» **Work task**: Begin at the top of the following data. Copy each line exactly until you have copied the line containing "- hex(255) = '0xff'".

[Dataset entries]
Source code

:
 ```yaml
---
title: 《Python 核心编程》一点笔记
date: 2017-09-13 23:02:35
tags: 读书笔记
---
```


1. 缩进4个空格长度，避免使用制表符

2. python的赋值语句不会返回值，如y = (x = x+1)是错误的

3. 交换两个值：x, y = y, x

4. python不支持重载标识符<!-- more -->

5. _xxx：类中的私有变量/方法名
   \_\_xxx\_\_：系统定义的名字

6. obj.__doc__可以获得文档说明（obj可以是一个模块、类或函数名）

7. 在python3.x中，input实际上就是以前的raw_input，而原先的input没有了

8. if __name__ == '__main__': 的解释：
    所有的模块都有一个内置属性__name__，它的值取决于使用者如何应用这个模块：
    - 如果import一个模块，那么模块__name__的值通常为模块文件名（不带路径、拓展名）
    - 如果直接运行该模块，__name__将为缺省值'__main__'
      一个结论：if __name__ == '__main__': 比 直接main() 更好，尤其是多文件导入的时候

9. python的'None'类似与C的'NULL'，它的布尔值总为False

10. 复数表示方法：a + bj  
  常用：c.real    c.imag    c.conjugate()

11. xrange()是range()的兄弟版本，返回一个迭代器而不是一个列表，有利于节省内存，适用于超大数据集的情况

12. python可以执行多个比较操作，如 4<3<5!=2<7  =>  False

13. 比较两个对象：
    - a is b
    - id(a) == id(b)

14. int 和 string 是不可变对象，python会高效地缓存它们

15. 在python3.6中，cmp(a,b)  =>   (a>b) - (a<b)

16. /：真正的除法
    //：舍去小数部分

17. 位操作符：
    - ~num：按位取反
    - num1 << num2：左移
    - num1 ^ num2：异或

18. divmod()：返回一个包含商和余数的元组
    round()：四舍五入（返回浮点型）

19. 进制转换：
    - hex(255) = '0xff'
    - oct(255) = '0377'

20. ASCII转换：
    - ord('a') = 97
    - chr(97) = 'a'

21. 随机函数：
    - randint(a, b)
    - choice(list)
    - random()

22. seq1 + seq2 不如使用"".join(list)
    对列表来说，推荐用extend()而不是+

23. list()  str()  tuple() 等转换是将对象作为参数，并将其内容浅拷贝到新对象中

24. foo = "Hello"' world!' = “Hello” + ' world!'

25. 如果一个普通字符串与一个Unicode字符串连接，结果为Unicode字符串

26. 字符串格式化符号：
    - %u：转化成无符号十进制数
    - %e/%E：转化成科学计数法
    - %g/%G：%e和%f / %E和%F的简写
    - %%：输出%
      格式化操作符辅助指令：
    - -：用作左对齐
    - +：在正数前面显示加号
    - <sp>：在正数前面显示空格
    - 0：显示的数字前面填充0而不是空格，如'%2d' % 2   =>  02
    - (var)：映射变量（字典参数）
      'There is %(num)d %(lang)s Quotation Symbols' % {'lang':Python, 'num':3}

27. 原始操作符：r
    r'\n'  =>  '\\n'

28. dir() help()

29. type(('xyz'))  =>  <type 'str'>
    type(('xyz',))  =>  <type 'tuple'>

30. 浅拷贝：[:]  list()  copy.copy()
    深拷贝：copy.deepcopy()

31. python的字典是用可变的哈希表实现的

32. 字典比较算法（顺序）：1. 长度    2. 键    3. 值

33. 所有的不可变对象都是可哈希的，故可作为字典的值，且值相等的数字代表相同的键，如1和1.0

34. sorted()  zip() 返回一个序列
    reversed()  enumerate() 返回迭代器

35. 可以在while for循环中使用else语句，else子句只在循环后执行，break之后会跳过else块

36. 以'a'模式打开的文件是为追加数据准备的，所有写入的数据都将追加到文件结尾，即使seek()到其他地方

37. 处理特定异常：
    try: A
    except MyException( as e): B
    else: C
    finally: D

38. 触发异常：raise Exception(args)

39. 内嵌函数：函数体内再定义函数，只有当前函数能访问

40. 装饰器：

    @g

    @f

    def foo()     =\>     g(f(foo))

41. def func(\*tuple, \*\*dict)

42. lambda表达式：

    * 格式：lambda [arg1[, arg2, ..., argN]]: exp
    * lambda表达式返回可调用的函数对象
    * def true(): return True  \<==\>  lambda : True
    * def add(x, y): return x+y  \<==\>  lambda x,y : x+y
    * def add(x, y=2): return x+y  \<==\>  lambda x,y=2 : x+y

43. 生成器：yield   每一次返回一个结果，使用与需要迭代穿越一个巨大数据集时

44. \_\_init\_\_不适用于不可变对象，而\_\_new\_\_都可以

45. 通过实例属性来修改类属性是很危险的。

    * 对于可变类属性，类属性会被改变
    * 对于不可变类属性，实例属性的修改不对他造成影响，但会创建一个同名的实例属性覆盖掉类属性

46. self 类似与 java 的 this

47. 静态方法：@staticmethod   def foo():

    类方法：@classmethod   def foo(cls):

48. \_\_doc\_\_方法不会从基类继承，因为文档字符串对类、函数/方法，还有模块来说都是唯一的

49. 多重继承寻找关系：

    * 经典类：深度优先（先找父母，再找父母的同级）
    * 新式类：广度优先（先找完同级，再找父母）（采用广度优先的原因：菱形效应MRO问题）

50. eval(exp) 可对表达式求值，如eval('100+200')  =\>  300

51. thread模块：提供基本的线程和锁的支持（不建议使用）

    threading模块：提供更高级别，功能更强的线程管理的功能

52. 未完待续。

» **The completed task**:
Source code

:
 ```yaml
---
title: 《Python 核心编程》一点笔记
date: 2017-09-13 23:02:35
tags: 读书笔记
---
```


1. 缩进4个空格长度，避免使用制表符

2. python的赋值语句不会返回值，如y = (x = x+1)是错误的

3. 交换两个值：x, y = y, x

4. python不支持重载标识符<!-- more -->

5. _xxx：类中的私有变量/方法名
   \_\_xxx\_\_：系统定义的名字

6. obj.__doc__可以获得文档说明（obj可以是一个模块、类或函数名）

7. 在python3.x中，input实际上就是以前的raw_input，而原先的input没有了

8. if __name__ == '__main__': 的解释：
    所有的模块都有一个内置属性__name__，它的值取决于使用者如何应用这个模块：
    - 如果import一个模块，那么模块__name__的值通常为模块文件名（不带路径、拓展名）
    - 如果直接运行该模块，__name__将为缺省值'__main__'
      一个结论：if __name__ == '__main__': 比 直接main() 更好，尤其是多文件导入的时候

9. python的'None'类似与C的'NULL'，它的布尔值总为False

10. 复数表示方法：a + bj  
  常用：c.real    c.imag    c.conjugate()

11. xrange()是range()的兄弟版本，返回一个迭代器而不是一个列表，有利于节省内存，适用于超大数据集的情况

12. python可以执行多个比较操作，如 4<3<5!=2<7  =>  False

13. 比较两个对象：
    - a is b
    - id(a) == id(b)

14. int 和 string 是不可变对象，python会高效地缓存它们

15. 在python3.6中，cmp(a,b)  =>   (a>b) - (a<b)

16. /：真正的除法
    //：舍去小数部分

17. 位操作符：
    - ~num：按位取反
    - num1 << num2：左移
    - num1 ^ num2：异或

18. divmod()：返回一个包含商和余数的元组
    round()：四舍五入（返回浮点型）

19. 进制转换：
    - hex(255) = '0xff'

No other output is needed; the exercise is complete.